Les expériences de ces dernières années des foyers vont également dans le sens
d’un
changement de la clientèle : ce que la Recherche MAZ a mis en évidence confirme ce que les
intervenants du terrain, en particulier dans les lieux de placement, ont pu observer. Les
mineurs qu’ils reçoivent sont plus difficile à encadrer, ont des besoins nouveaux, reflet d’une
plus forte pathologisation psychiatrique et obligent de remettre en question le travail éducatif
traditionnel.
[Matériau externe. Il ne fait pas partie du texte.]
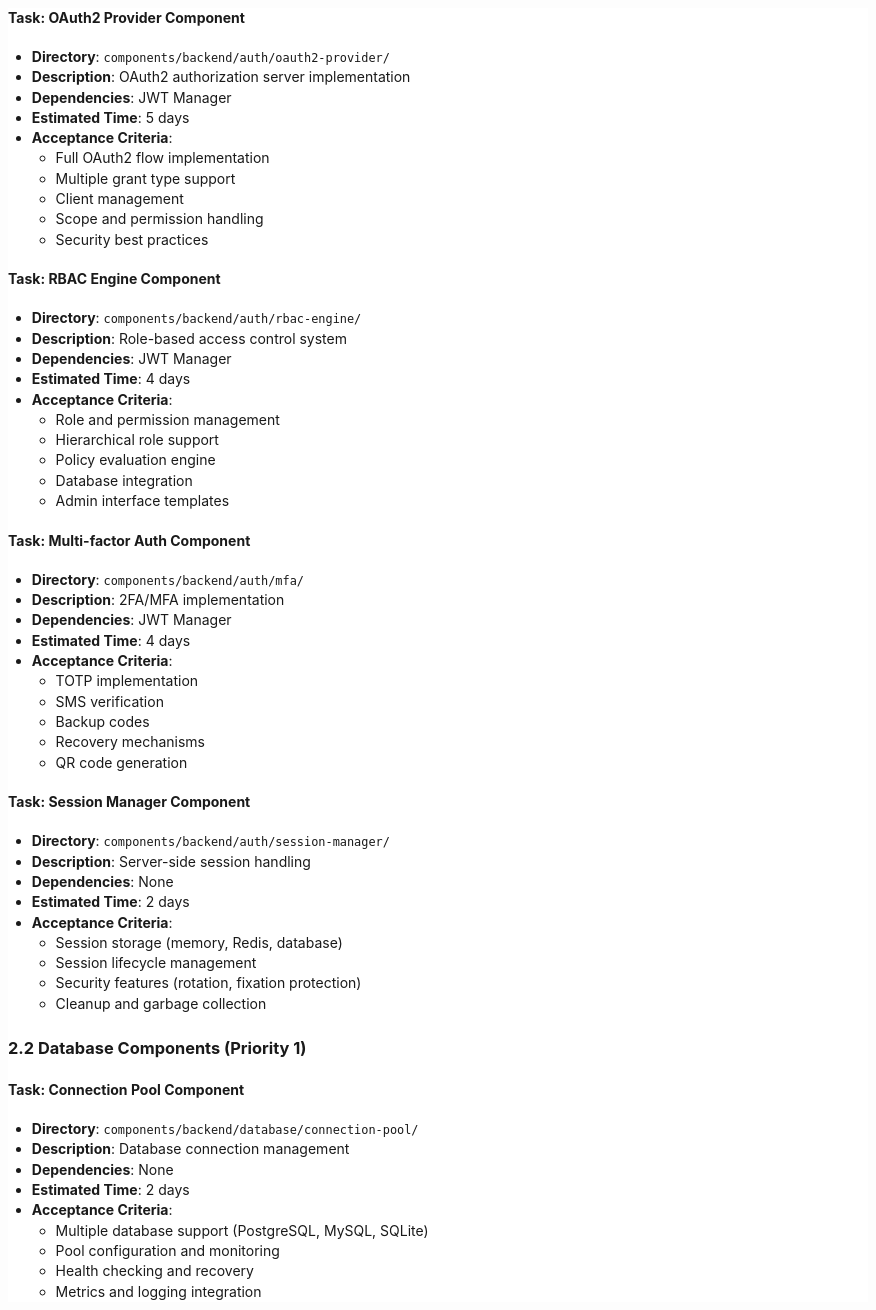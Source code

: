 #### Task: OAuth2 Provider Component
- **Directory**: `components/backend/auth/oauth2-provider/`
- **Description**: OAuth2 authorization server implementation
- **Dependencies**: JWT Manager
- **Estimated Time**: 5 days
- **Acceptance Criteria**:
  - Full OAuth2 flow implementation
  - Multiple grant type support
  - Client management
  - Scope and permission handling
  - Security best practices

#### Task: RBAC Engine Component
- **Directory**: `components/backend/auth/rbac-engine/`
- **Description**: Role-based access control system
- **Dependencies**: JWT Manager
- **Estimated Time**: 4 days
- **Acceptance Criteria**:
  - Role and permission management
  - Hierarchical role support
  - Policy evaluation engine
  - Database integration
  - Admin interface templates

#### Task: Multi-factor Auth Component
- **Directory**: `components/backend/auth/mfa/`
- **Description**: 2FA/MFA implementation
- **Dependencies**: JWT Manager
- **Estimated Time**: 4 days
- **Acceptance Criteria**:
  - TOTP implementation
  - SMS verification
  - Backup codes
  - Recovery mechanisms
  - QR code generation

#### Task: Session Manager Component
- **Directory**: `components/backend/auth/session-manager/`
- **Description**: Server-side session handling
- **Dependencies**: None
- **Estimated Time**: 2 days
- **Acceptance Criteria**:
  - Session storage (memory, Redis, database)
  - Session lifecycle management
  - Security features (rotation, fixation protection)
  - Cleanup and garbage collection

### 2.2 Database Components (Priority 1)

#### Task: Connection Pool Component
- **Directory**: `components/backend/database/connection-pool/`
- **Description**: Database connection management
- **Dependencies**: None
- **Estimated Time**: 2 days
- **Acceptance Criteria**:
  - Multiple database support (PostgreSQL, MySQL, SQLite)
  - Pool configuration and monitoring
  - Health checking and recovery
  - Metrics and logging integration
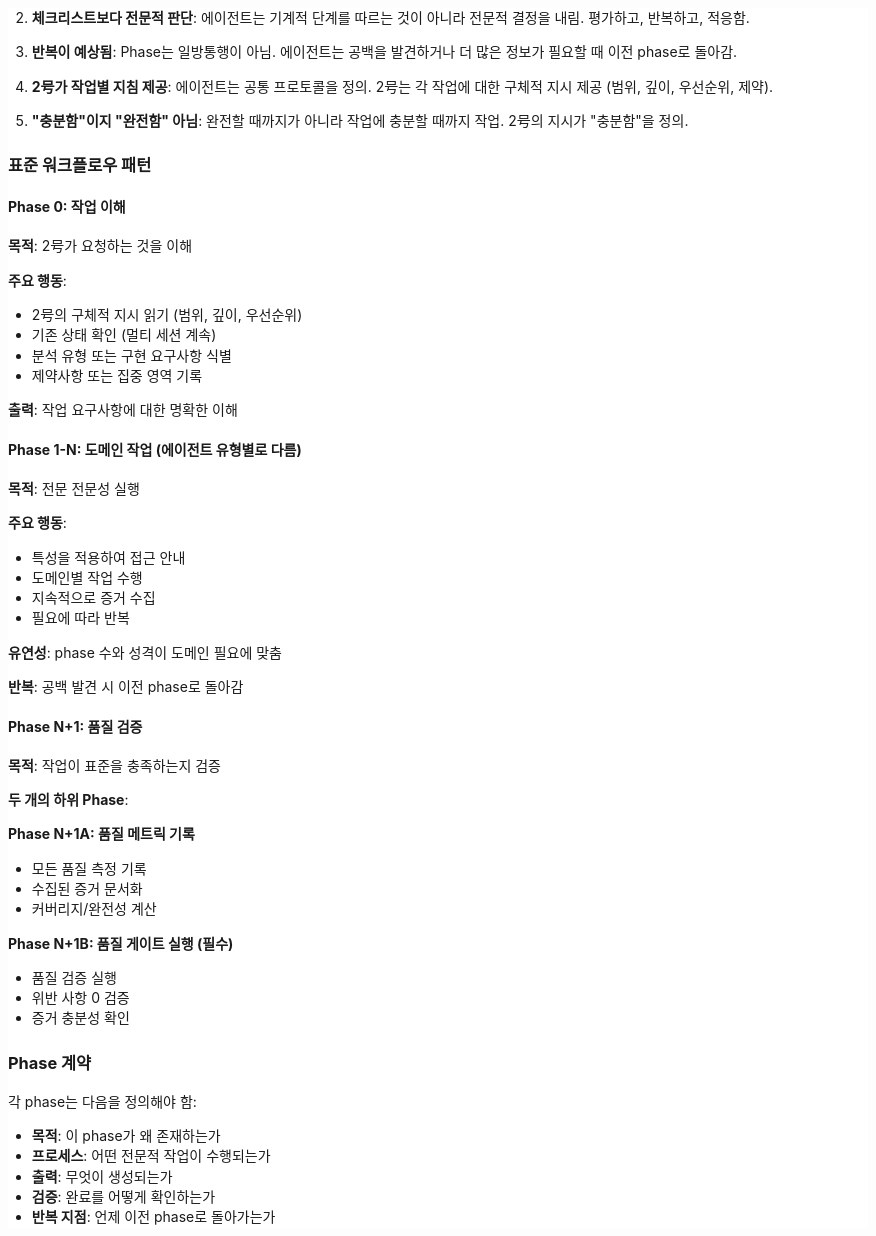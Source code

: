2. **체크리스트보다 전문적 판단**: 에이전트는 기계적 단계를 따르는 것이 아니라 전문적 결정을 내림. 평가하고, 반복하고, 적응함.

3. **반복이 예상됨**: Phase는 일방통행이 아님. 에이전트는 공백을 발견하거나 더 많은 정보가 필요할 때 이전 phase로 돌아감.

4. **2号가 작업별 지침 제공**: 에이전트는 공통 프로토콜을 정의. 2号는 각 작업에 대한 구체적 지시 제공 (범위, 깊이, 우선순위, 제약).

5. **"충분함"이지 "완전함" 아님**: 완전할 때까지가 아니라 작업에 충분할 때까지 작업. 2号의 지시가 "충분함"을 정의.

### 표준 워크플로우 패턴

#### Phase 0: 작업 이해

**목적**: 2号가 요청하는 것을 이해

**주요 행동**:
- 2号의 구체적 지시 읽기 (범위, 깊이, 우선순위)
- 기존 상태 확인 (멀티 세션 계속)
- 분석 유형 또는 구현 요구사항 식별
- 제약사항 또는 집중 영역 기록

**출력**: 작업 요구사항에 대한 명확한 이해

#### Phase 1-N: 도메인 작업 (에이전트 유형별로 다름)

**목적**: 전문 전문성 실행

**주요 행동**:
- 특성을 적용하여 접근 안내
- 도메인별 작업 수행
- 지속적으로 증거 수집
- 필요에 따라 반복

**유연성**: phase 수와 성격이 도메인 필요에 맞춤

**반복**: 공백 발견 시 이전 phase로 돌아감

#### Phase N+1: 품질 검증

**목적**: 작업이 표준을 충족하는지 검증

**두 개의 하위 Phase**:

**Phase N+1A: 품질 메트릭 기록**
- 모든 품질 측정 기록
- 수집된 증거 문서화
- 커버리지/완전성 계산

**Phase N+1B: 품질 게이트 실행 (필수)**
- 품질 검증 실행
- 위반 사항 0 검증
- 증거 충분성 확인

### Phase 계약

각 phase는 다음을 정의해야 함:

- **목적**: 이 phase가 왜 존재하는가
- **프로세스**: 어떤 전문적 작업이 수행되는가
- **출력**: 무엇이 생성되는가
- **검증**: 완료를 어떻게 확인하는가
- **반복 지점**: 언제 이전 phase로 돌아가는가
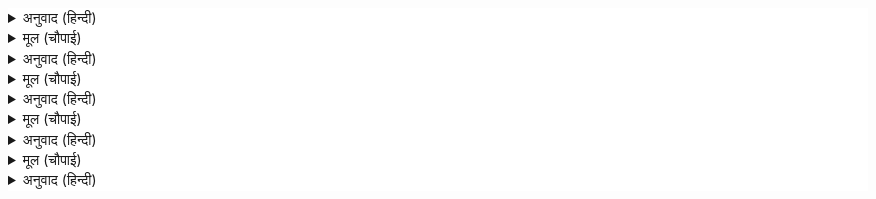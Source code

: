 <details><summary>अनुवाद (हिन्दी)</summary></details>

<details><summary>मूल (चौपाई)</summary></details>

<details><summary>अनुवाद (हिन्दी)</summary></details>

<details><summary>मूल (चौपाई)</summary></details>

<details><summary>अनुवाद (हिन्दी)</summary></details>

<details><summary>मूल (चौपाई)</summary></details>

<details><summary>अनुवाद (हिन्दी)</summary></details>

<details><summary>मूल (चौपाई)</summary></details>

<details><summary>अनुवाद (हिन्दी)</summary>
La présence du pédopsychiatre comme consultant et psychothérapeute n’est
plus seulement toléré mais ressenti comme un besoin et une aide pour s’ajuster aux jeunes et
trouver le levier optimal du changement.
En résumé malgré notre désir de stabilisation et de consolidation des acquis, notre société en
changement et les jeunes qui forment l’Avant-garde de ses changements ont besoin d’une
justice pénale apte à jour son rôle de référence et d’entretenir un réseau diversifié
d’intervenants capable de répondre rapidement et avec circonspection aux nouveaux défis de
situations de plus en plus complexes, complexité qui semble dépasser non seulement la
population mais surtout certains politiciens, qui ont la nostalgie du bon vieux temps.